There is a boy standing in the corner of the room with me. His hair is blonde. His eyes are blue — no, they are green. Or are they… both? He is a beautiful boy. If I ever have a son, I would want him to look like the little boy in the corner.
I wonder what his name is.
I wonder how old he is.
Who is he?
Where are his parents?
He looks so sad. I see now that he is crying. That must be why he is trying to hide his face.
Should I comfort him?
“What is your name?” I ask him.
“I don’t have one,” he answers.
“How old are you?”
“I don’t know,” he says. His tears sparkle on his face, and yet there is no light here to reflect off the droplets of his sorrows.
“Where are your parents?”
“I don’t have any.”
An orphan? I wonder…
He senses my thoughts. He knows what I’m thinking. He can read my mind, the ageless crying boy with no name that is beautiful.
“I am not an orphan,” he says. “I just don’t have parents.”
Such maturity in his voice. He is not a boy. He only looks like one.

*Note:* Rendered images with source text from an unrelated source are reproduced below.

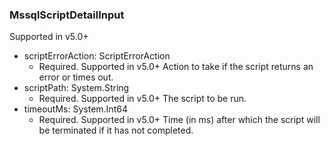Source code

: ### MssqlScriptDetailInput
Supported in v5.0+

- scriptErrorAction: ScriptErrorAction
  - Required. Supported in v5.0+
Action to take if the script returns an error or times out.
- scriptPath: System.String
  - Required. Supported in v5.0+
The script to be run.
- timeoutMs: System.Int64
  - Required. Supported in v5.0+
Time (in ms) after which the script will be terminated if it has not completed.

“How is that possible?” I ask.
“The same way you are possible,” he answers.
“But I have parents,” I say.
“No,” he says. “They have you.”
I don’t know what to say.
“But that isn’t what I meant…,” he says, but he stops before he is finished.
He knows my name, even though I haven’t told him. I can see it on his tongue, but he won’t speak it. He doesn’t want to frighten me.
“Why are you crying?” I ask.
“It’s broken,” he says.
“The world,” he answers.
“I didn’t want it to break — that’s not what I meant to do… but it’s my fault… and now it’s broken.”
“It’s not your fault,” I say. “How can you be responsible for that? The world has always been broken.”
He shakes his head at my words, ignoring them. “It’s my fault, too, that you are broken, Ashley,” he says.
I am scared when he says my name.
He takes my hand in his. A little hand that feels soft and innocent.
I’m not scared anymore. A warm feeling takes me over, like a shower of comfort. What is this feeling?
“I didn’t mean to make it that way,” he says. He cries harder. “I didn’t mean for bad things to happen to you. But they had to.”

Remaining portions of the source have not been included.